- **Document images with source code**:
- - -

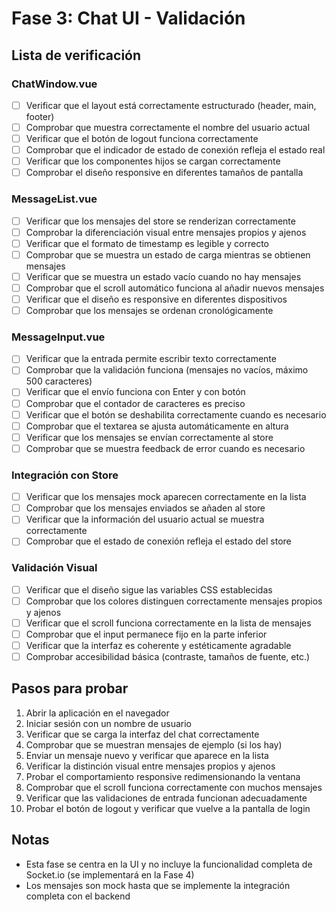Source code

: # Fase 3: Chat UI - Validación

## Lista de verificación

### ChatWindow.vue
- [ ] Verificar que el layout está correctamente estructurado (header, main, footer)
- [ ] Comprobar que muestra correctamente el nombre del usuario actual
- [ ] Verificar que el botón de logout funciona correctamente
- [ ] Comprobar que el indicador de estado de conexión refleja el estado real
- [ ] Verificar que los componentes hijos se cargan correctamente
- [ ] Comprobar el diseño responsive en diferentes tamaños de pantalla

### MessageList.vue
- [ ] Verificar que los mensajes del store se renderizan correctamente
- [ ] Comprobar la diferenciación visual entre mensajes propios y ajenos
- [ ] Verificar que el formato de timestamp es legible y correcto
- [ ] Comprobar que se muestra un estado de carga mientras se obtienen mensajes
- [ ] Verificar que se muestra un estado vacío cuando no hay mensajes
- [ ] Comprobar que el scroll automático funciona al añadir nuevos mensajes
- [ ] Verificar que el diseño es responsive en diferentes dispositivos
- [ ] Comprobar que los mensajes se ordenan cronológicamente

### MessageInput.vue
- [ ] Verificar que la entrada permite escribir texto correctamente
- [ ] Comprobar que la validación funciona (mensajes no vacíos, máximo 500 caracteres)
- [ ] Verificar que el envío funciona con Enter y con botón
- [ ] Comprobar que el contador de caracteres es preciso
- [ ] Verificar que el botón se deshabilita correctamente cuando es necesario
- [ ] Comprobar que el textarea se ajusta automáticamente en altura
- [ ] Verificar que los mensajes se envían correctamente al store
- [ ] Comprobar que se muestra feedback de error cuando es necesario

### Integración con Store
- [ ] Verificar que los mensajes mock aparecen correctamente en la lista
- [ ] Comprobar que los mensajes enviados se añaden al store
- [ ] Verificar que la información del usuario actual se muestra correctamente
- [ ] Comprobar que el estado de conexión refleja el estado del store

### Validación Visual
- [ ] Verificar que el diseño sigue las variables CSS establecidas
- [ ] Comprobar que los colores distinguen correctamente mensajes propios y ajenos
- [ ] Verificar que el scroll funciona correctamente en la lista de mensajes
- [ ] Comprobar que el input permanece fijo en la parte inferior
- [ ] Verificar que la interfaz es coherente y estéticamente agradable
- [ ] Comprobar accesibilidad básica (contraste, tamaños de fuente, etc.)

## Pasos para probar

1. Abrir la aplicación en el navegador
2. Iniciar sesión con un nombre de usuario
3. Verificar que se carga la interfaz del chat correctamente
4. Comprobar que se muestran mensajes de ejemplo (si los hay)
5. Enviar un mensaje nuevo y verificar que aparece en la lista
6. Verificar la distinción visual entre mensajes propios y ajenos
7. Probar el comportamiento responsive redimensionando la ventana
8. Comprobar que el scroll funciona correctamente con muchos mensajes
9. Verificar que las validaciones de entrada funcionan adecuadamente
10. Probar el botón de logout y verificar que vuelve a la pantalla de login

## Notas
- Esta fase se centra en la UI y no incluye la funcionalidad completa de Socket.io (se implementará en la Fase 4)
- Los mensajes son mock hasta que se implemente la integración completa con el backend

- - -

- **EXERCISE REQUIREMENTS**:
Repeat exactly the lines above from the one with "- [ ] Verificar que se" up to and including the one with "- [ ] Comprobar que los mensajes se". No other line belongs in the reply.

- **SOLUTION**:
- [ ] Verificar que se muestra un estado vacío cuando no hay mensajes
- [ ] Comprobar que el scroll automático funciona al añadir nuevos mensajes
- [ ] Verificar que el diseño es responsive en diferentes dispositivos
- [ ] Comprobar que los mensajes se ordenan cronológicamente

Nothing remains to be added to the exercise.